It’s easy to have fun in Nashville! We’ve been a few times over the years. There’s so much to see and do. I wanted to share a little more of our trip with you if you’re able to visit the area sometime.

Many people enjoy the slower pace of the South and even the Southern accents when visiting there, especially if you’re from another part of the country.

(You may want to learn how to speak with a Southern drawl in How To Speak With A Southern Drawl, The Heimlich Maneuver And A Mini-Vacation To Nashville.)

The Parthenon At Centennial Park

fun in Nashville
The girls at The Parthenon in Centennial Park.

Centennial Park is located 2 miles west of downtown Nashville. It features a walking trail, sunken garden, dog park, pond and a variety of aquatic life.

A section of the park contains historic wartime memorabilia, including cannons from the Civil War, an Air Force fighter jet from the Korean War and a locomotive.

The Parthenon is the only full-scale replica of the original Greek temple. The building is quite impressive in size and the detail is impeccable.

The girls and I enjoyed a girls day out touring downtown Nashville on foot, then capping off our adventures at The Parthenon. It’s a wonderful place for capturing memorable photos!

There is an art gallery inside The Parthenon you can pay a bit extra to view, but we had to get back to the hotel to pick up D for dinner so we didn’t do this.

Here’s some more information on Centennial Park and The Parthenon.

fun in Nashville
The girls walking down Broadway in Nashville.

Fun In Nashville: Live Music

We walked down to the Cumberland riverfront and the girls took a few pictures.

We went to Ryman Auditorium, which was home to the Grand Ole Opry from 1943 until 1974.

There, I took the girls picture with a life-size bronze statue of Little Jimmy Dickens. He was 4 foot, 11 inches tall. Apparently the statue is fairly new and was recently introduced, along with a Bill Monroe statue, by country music greats Brad Paisley and Ricky Skaggs on June 7, 2017.

We strolled the Broadway strip, otherwise known as country music row. Saw lots of boot and cowboy hat shops, and tons of restaurants.

Live music is playing all the time. And not just country music, but also jazz, rock, and bluegrass.

Fortunately I did a little research ahead of time and found some inexpensive parking in the downtown Nashville Public Library parking garage. It was $4.50, I think. The library is pretty impressive on its own.

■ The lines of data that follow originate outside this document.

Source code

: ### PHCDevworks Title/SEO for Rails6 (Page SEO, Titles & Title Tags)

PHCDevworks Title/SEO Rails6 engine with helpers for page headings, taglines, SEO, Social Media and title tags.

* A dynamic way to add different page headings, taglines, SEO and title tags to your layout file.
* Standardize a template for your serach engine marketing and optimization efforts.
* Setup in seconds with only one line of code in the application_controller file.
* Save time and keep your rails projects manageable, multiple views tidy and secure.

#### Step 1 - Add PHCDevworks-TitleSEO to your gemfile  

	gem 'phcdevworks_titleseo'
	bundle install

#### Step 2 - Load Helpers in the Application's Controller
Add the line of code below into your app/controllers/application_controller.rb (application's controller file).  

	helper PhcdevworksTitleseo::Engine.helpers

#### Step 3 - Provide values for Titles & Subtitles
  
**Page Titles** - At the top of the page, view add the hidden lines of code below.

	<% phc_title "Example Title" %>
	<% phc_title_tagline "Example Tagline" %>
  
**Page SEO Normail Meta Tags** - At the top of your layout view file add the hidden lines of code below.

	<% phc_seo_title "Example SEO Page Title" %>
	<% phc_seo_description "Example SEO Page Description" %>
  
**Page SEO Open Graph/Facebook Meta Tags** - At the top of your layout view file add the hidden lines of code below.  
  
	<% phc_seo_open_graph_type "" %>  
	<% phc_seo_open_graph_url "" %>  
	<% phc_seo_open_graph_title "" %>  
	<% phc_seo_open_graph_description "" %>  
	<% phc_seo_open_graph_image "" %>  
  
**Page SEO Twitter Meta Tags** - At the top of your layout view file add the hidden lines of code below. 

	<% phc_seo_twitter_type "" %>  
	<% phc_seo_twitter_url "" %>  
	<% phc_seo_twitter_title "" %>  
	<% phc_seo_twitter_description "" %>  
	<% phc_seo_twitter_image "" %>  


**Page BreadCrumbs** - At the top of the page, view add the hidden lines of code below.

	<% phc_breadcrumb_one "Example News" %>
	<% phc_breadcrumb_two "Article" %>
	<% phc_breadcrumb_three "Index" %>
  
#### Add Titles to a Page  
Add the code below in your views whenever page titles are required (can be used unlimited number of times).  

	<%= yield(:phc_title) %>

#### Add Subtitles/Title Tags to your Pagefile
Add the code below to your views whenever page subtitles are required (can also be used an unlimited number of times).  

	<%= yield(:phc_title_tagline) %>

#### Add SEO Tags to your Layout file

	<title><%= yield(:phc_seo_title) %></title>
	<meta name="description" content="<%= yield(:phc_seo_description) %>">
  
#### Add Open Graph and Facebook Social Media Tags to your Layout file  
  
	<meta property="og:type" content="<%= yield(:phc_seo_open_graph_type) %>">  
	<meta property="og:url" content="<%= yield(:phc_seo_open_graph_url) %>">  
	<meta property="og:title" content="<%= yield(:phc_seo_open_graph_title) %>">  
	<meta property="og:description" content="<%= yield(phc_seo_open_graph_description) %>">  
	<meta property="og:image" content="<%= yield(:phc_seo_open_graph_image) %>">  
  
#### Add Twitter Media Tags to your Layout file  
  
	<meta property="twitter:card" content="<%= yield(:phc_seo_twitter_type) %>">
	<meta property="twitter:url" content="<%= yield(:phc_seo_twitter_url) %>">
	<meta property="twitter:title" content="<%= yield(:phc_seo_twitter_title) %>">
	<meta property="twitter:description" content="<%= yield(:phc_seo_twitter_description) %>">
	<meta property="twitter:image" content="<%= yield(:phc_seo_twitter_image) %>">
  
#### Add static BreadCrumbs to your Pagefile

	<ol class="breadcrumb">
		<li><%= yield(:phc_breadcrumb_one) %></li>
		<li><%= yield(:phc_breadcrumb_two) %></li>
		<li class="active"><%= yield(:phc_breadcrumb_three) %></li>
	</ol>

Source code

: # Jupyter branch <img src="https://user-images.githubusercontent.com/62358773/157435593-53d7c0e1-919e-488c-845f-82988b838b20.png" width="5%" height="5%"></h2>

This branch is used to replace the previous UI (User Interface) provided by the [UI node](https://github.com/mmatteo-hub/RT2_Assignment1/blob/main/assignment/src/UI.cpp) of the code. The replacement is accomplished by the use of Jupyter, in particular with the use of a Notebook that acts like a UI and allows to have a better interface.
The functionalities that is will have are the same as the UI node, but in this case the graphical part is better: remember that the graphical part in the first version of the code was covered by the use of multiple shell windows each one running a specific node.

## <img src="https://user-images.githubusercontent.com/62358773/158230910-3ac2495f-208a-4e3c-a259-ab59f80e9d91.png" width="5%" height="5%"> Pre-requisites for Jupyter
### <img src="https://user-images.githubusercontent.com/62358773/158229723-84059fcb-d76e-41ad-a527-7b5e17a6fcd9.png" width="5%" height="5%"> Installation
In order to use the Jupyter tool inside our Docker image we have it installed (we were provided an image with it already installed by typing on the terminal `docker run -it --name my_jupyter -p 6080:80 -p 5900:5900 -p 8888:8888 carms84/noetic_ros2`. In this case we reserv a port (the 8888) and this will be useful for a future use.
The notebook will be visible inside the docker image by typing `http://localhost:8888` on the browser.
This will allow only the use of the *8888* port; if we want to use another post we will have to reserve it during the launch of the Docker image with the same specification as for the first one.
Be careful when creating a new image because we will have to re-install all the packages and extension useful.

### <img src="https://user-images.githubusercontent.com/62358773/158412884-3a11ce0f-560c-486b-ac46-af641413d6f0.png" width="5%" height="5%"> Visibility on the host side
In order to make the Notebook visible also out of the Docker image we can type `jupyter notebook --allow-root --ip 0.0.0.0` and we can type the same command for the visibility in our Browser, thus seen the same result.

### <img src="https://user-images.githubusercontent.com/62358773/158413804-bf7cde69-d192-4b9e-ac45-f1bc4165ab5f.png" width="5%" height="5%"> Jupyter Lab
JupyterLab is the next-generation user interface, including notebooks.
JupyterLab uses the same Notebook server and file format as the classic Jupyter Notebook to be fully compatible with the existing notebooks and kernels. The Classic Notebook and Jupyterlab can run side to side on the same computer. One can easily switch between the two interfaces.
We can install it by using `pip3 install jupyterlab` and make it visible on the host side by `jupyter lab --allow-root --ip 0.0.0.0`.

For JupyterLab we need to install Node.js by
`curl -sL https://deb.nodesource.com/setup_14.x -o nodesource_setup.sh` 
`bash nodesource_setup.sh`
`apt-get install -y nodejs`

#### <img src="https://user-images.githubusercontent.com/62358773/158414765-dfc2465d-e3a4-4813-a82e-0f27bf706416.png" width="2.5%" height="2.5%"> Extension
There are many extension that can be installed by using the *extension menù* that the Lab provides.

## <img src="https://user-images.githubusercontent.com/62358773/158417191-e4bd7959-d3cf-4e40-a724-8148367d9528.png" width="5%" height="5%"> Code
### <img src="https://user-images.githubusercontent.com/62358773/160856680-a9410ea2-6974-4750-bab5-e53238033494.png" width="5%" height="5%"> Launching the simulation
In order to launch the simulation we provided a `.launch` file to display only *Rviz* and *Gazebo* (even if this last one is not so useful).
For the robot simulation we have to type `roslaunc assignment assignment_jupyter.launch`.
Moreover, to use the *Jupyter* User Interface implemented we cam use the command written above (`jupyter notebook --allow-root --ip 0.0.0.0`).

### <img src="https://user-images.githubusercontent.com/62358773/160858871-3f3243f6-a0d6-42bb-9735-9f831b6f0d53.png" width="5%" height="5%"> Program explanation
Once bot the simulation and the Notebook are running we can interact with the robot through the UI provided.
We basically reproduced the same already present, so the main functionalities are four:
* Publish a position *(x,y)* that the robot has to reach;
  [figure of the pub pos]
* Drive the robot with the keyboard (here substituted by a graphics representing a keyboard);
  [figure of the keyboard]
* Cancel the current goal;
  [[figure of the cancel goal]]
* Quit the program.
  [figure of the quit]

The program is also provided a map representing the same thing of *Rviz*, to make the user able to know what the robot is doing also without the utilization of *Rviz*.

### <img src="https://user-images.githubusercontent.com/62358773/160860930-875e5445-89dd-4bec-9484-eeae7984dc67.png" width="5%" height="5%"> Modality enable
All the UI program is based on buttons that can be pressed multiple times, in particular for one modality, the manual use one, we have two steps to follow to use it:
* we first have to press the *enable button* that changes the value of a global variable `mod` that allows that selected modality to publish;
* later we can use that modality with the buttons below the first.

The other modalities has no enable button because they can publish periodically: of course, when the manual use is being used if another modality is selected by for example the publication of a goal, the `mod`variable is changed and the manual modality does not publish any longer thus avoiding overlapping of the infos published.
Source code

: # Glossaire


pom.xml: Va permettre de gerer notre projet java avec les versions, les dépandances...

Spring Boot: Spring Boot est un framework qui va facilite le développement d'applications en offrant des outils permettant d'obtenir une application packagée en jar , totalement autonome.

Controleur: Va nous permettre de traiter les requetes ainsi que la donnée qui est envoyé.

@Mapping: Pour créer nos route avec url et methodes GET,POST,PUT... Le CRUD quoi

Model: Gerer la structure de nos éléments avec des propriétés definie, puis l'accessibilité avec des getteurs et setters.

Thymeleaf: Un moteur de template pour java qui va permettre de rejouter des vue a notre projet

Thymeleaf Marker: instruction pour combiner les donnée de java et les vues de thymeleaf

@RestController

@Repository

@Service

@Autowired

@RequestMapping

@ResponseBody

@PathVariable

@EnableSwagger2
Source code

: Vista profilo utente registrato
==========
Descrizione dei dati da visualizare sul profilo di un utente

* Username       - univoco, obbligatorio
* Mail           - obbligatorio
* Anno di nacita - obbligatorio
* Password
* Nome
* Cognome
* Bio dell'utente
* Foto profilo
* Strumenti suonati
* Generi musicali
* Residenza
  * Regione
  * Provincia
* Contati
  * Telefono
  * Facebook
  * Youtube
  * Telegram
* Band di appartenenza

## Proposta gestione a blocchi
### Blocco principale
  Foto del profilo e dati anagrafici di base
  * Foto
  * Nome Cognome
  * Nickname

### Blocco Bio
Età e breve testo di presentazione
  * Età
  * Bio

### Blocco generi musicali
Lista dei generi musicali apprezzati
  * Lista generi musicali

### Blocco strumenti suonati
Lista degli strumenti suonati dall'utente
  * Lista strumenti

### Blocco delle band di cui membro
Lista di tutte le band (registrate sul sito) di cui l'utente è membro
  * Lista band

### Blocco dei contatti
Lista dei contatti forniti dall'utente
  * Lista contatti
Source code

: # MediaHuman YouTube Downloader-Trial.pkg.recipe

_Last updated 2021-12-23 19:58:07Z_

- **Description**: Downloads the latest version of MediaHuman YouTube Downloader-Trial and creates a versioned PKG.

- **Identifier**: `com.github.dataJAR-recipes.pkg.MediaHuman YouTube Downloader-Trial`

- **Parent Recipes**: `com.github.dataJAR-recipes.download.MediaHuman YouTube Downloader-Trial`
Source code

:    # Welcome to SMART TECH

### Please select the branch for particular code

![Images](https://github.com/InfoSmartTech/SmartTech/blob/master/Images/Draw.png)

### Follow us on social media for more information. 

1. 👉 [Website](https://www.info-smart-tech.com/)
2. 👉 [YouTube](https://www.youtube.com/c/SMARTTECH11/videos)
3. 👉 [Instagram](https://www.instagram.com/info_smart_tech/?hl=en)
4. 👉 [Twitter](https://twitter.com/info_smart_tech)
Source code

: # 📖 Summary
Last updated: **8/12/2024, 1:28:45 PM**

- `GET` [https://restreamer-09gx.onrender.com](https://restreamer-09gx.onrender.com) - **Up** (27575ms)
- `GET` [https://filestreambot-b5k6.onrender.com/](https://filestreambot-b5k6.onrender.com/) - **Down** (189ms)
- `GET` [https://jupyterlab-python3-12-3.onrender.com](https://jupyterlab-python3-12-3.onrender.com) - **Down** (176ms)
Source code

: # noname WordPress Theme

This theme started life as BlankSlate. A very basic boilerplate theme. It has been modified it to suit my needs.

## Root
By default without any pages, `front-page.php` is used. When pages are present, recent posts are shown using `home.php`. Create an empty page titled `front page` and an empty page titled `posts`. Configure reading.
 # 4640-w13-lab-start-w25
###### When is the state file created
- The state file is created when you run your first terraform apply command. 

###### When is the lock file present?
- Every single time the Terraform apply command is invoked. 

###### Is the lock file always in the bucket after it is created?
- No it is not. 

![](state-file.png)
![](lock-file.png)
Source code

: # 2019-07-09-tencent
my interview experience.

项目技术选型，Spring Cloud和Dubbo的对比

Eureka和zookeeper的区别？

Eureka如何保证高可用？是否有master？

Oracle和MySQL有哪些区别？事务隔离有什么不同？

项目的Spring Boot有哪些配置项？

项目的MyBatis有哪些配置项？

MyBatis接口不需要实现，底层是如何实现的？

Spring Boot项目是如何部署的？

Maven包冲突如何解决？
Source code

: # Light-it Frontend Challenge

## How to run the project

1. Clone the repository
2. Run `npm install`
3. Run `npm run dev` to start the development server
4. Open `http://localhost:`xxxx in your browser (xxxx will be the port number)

Pizza And A Cupcake ATM With Cousins

fun in Nashville
The girls and their cousins in Nashville pre-cupcake ATM (AKA, sugar rush).

After our trip to the city, the girls and I returned to the hotel, picked up David (who had attended educational conferences all day) and drove to meet my sweet sister-in-law and her kids for pizza and dessert.

Because my sister-in-law lives in Nashville she knows some of the best places to eat and fun things to do. She had some great suggestions and I appreciate her sharing them with me!

We went to a fun cupcake place called Sprinkles for dessert. They have a cupcake ATM, you can order cupcakes 24/7 and they come out in a cute little box. I tried a dark chocolate one and it was amazing!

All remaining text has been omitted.